Australia and Indonesia signed the Indonesia-Australia Comprehensive Economic Partnership Agreement (IA-CEPA) on Monday – the product of negotiations dating back to 2010. The agreement will immediately eliminate remaining tariffs on Indonesian imports into Australia, while 99 per cent of Australian imports into Indonesia will enter duty free or under significantly improved preferential arrangements by 2020. In addition, the agreement will allow more people-to-people engagement and investment in services and infrastructure, especially in education and health care. However, both countries will go through elections this year, and any change-of-power may pose challenges to the deal’s ratification.
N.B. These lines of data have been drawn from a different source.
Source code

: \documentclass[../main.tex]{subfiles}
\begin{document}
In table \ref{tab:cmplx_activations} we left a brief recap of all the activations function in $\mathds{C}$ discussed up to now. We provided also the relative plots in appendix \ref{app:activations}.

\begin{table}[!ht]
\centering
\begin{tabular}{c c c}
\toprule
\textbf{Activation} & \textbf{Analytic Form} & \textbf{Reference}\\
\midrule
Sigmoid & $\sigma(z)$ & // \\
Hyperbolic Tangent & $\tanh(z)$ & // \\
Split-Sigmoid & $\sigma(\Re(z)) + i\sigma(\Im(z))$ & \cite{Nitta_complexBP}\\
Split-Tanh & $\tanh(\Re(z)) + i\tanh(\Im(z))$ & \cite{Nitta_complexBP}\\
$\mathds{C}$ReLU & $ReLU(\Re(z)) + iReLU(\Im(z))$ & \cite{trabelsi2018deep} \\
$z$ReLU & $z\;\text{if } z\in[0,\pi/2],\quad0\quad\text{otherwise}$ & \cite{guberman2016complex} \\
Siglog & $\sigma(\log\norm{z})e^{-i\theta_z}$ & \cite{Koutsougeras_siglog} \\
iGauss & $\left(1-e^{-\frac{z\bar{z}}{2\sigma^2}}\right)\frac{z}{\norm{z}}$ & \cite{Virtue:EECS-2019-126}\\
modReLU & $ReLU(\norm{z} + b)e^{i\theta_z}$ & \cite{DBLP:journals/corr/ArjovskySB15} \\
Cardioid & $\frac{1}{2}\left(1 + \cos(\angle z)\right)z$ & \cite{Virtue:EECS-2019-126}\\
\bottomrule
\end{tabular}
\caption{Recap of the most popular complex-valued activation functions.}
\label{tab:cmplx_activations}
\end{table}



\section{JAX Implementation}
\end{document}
In 2017, the two-way trade between the two countries was worth C$15.88 billion. Currently, trade between the two countries is covered under an agreement between Australia, New Zealand, and 10 Southeast Asian countries that gives Canberra tariff-free or preferential access to 85 per cent of exports. Despite their geographical proximity, bilateral trade is relatively small with Indonesia’s exports to Australia amounting to just 1.5 per cent of its total exports. IA-CEPA aims to increase two-way trade and investment upon ratification. For starters, the deal will open up Indonesia’s cattle market to Australia, while Australia will increase the number of working holiday visas for young Indonesians from 1,000 to 6,000. Further, Australian companies will be able to have majority ownership of investments in health care, telecommunications, energy, mining, post-secondary education, and aged care in Indonesia.
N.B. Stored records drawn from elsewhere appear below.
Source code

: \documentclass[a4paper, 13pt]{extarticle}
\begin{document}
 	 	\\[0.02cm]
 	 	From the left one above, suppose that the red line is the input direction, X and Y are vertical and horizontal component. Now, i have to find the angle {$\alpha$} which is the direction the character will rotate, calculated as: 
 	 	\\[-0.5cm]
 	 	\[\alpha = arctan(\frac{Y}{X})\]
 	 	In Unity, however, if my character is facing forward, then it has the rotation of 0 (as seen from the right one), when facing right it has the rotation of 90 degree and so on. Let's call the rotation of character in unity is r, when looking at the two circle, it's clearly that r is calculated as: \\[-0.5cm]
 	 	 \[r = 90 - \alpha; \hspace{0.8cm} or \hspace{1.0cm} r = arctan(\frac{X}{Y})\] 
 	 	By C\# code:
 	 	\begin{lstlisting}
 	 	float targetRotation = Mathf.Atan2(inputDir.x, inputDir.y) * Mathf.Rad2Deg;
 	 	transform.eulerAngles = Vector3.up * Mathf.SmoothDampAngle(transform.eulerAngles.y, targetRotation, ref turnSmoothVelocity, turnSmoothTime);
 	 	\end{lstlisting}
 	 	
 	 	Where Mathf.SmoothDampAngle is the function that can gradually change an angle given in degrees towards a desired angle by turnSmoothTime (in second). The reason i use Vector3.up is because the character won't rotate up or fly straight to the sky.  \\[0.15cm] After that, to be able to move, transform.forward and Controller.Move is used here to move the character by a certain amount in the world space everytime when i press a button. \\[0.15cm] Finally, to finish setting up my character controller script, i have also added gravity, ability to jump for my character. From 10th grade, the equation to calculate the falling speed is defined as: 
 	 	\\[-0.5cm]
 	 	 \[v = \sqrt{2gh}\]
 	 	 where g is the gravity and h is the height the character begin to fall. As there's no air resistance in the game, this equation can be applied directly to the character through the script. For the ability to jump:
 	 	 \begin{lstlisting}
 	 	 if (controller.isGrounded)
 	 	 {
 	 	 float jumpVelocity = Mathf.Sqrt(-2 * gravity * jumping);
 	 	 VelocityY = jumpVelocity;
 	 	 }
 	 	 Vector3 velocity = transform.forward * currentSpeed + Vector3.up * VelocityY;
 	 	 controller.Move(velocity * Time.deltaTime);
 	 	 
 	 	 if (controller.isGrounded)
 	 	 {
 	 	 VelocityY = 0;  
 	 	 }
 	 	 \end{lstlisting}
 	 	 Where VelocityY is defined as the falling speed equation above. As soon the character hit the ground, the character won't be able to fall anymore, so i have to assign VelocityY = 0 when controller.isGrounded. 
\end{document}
It is unlikely, however, that IA-CEPA will come into effect anytime soon. Both Australia and Indonesia will hold elections within this year, but also the lack of tangible commitments on labour rights and environment will likely prompt opposition within civil society. All in all, any reliable prediction about the ratification of IA-CEPA will not be possible until after the elections in the two countries. But for now, the completion of the deal underscores Australia’s active engagement with and commitment to the Asia Pacific region.